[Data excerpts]

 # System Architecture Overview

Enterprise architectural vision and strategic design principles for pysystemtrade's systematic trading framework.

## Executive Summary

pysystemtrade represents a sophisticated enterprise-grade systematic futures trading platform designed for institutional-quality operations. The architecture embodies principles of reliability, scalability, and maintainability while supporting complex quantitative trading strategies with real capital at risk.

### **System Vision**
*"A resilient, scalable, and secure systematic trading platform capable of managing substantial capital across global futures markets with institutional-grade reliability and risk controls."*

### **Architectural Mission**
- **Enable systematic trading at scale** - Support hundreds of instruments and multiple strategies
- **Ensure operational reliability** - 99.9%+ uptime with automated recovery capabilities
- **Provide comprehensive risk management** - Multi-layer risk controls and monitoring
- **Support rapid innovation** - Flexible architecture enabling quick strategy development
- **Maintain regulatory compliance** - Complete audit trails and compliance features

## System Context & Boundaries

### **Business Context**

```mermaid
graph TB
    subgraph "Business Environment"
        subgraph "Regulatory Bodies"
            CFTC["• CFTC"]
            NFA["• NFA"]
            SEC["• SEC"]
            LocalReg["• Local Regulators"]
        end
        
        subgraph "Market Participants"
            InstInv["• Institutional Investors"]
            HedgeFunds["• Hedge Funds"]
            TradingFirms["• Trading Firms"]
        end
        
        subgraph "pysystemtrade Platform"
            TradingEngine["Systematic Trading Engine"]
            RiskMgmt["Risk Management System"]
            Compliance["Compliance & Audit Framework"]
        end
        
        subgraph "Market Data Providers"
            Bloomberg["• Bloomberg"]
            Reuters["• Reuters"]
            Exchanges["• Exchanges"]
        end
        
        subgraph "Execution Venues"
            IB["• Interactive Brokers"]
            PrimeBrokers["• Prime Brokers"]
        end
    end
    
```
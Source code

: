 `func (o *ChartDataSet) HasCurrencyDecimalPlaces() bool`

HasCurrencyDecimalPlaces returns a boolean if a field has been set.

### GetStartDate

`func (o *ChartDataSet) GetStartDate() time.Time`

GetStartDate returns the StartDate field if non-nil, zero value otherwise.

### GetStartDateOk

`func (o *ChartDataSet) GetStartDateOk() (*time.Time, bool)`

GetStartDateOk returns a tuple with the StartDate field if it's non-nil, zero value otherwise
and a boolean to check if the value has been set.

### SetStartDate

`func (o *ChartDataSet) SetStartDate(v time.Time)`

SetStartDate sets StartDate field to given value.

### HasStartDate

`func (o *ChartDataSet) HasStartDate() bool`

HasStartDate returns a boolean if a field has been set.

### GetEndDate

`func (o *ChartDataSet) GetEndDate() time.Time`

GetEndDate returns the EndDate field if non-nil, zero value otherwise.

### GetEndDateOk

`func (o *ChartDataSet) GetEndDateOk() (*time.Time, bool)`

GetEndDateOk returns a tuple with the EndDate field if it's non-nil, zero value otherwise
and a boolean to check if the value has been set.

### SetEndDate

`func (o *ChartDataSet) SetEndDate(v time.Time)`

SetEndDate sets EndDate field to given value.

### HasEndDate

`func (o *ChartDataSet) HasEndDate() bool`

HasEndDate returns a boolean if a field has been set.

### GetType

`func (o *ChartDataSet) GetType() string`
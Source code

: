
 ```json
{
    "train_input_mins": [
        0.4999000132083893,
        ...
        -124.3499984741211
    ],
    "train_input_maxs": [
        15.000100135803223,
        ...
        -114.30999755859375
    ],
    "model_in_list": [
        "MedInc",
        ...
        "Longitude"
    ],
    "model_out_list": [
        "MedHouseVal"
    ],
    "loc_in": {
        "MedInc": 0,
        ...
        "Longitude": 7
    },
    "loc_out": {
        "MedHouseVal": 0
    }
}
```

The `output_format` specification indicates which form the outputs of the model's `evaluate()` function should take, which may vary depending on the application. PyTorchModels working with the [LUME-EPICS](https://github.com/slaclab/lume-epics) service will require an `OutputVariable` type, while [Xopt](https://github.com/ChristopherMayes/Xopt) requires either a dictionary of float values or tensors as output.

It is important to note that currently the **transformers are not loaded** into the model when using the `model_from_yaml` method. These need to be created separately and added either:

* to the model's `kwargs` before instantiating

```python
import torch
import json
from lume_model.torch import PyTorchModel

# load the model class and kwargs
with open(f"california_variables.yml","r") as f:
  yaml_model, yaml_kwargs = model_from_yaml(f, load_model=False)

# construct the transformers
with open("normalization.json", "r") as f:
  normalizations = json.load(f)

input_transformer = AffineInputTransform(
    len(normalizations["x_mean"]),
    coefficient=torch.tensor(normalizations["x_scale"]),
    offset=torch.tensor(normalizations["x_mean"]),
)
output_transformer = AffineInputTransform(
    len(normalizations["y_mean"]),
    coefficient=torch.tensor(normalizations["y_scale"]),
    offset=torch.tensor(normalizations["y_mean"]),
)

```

• How to complete this task
Check each line of the records above, and copy those that hold the word "while".

• Completed task
pysystemtrade represents a sophisticated enterprise-grade systematic futures trading platform designed for institutional-quality operations. The architecture embodies principles of reliability, scalability, and maintainability while supporting complex quantitative trading strategies with real capital at risk.
The `output_format` specification indicates which form the outputs of the model's `evaluate()` function should take, which may vary depending on the application. PyTorchModels working with the [LUME-EPICS](https://github.com/slaclab/lume-epics) service will require an `OutputVariable` type, while [Xopt](https://github.com/ChristopherMayes/Xopt) requires either a dictionary of float values or tensors as output.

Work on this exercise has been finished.